Daher das Subsidiaritätsprinzip.
Vermutlich ist dies ein recht unverständlicher Artikel, wenn man nicht gerade in Mannheim oder woanders Volkswirtschaftslehre studiert, aber dennoch ein interessanter und sinnvoller Beitrag zum Status Quo.
1) Für das breite Publikum wird die wirtschaftliche Freiheit dadurch leider nicht attraktiver. Der Medianwähler braucht einfache Sätze (oder Wahrheiten), die seine Entscheidung gegen den Sozialismus verfestigen. Es stehen immer Wahlen vor der Tür.
2) Es braucht nur eine Bundestagswahl und das soziale Marktsystem verliert seine Freiheit. Freiheitlich gesinnte Politiker müssen Überzeugungsarbeit leisten. Guido Westerwelle und seine Gefährten sind unfähig und peinlich.
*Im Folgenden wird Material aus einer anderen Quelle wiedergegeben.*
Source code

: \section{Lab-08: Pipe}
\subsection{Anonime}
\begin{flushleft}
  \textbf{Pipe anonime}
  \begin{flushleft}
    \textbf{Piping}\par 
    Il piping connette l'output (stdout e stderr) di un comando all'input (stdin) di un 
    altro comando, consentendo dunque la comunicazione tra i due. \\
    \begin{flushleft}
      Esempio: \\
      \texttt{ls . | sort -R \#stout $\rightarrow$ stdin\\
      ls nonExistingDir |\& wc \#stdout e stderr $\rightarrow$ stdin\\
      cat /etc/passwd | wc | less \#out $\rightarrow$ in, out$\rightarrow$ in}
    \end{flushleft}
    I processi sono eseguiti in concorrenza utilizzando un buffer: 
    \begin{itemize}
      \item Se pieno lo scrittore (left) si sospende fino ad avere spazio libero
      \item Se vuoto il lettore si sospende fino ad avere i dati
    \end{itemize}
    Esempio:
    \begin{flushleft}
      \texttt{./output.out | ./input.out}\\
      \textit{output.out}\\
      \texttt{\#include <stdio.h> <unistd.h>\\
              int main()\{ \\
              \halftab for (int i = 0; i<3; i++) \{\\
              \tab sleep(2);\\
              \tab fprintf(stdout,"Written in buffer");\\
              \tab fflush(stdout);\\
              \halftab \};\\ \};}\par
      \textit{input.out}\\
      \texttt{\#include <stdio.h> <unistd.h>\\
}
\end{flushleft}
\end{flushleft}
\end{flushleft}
Eine volksnahe Darstellung der Ereignisse mit schwarzer Einfärbung befindet sich als Artikel in diesem Blog. Roland Koch spricht zum Volk.
3) In letzter Konsequenz sollte es eine „konzertierte Aktion“ der Wissenschaftler (dieses Blogs) geben, damit fiskalpolitische Experimente und andere Fehler nicht passieren. Steinbrück mag viele Fehler machen, aber momentan steht er allein im Wald. Ein Sozialdemokrat verteidigt die Freiheit … und die anderen stehen ganz still und stumm im Wald herum.
Spaß beiseite:
3) Was man momentan sieht, ist das Revival keynsianischer Wirtschaftpolitik (weltweit). Der Staudamm „Steinbrück“ hält die Massen mit 70 Millarden Euro zurück. Vorerst. Das Tal der Freiheit und gewonnenen Erkenntnisse bedroht durch eine Flut.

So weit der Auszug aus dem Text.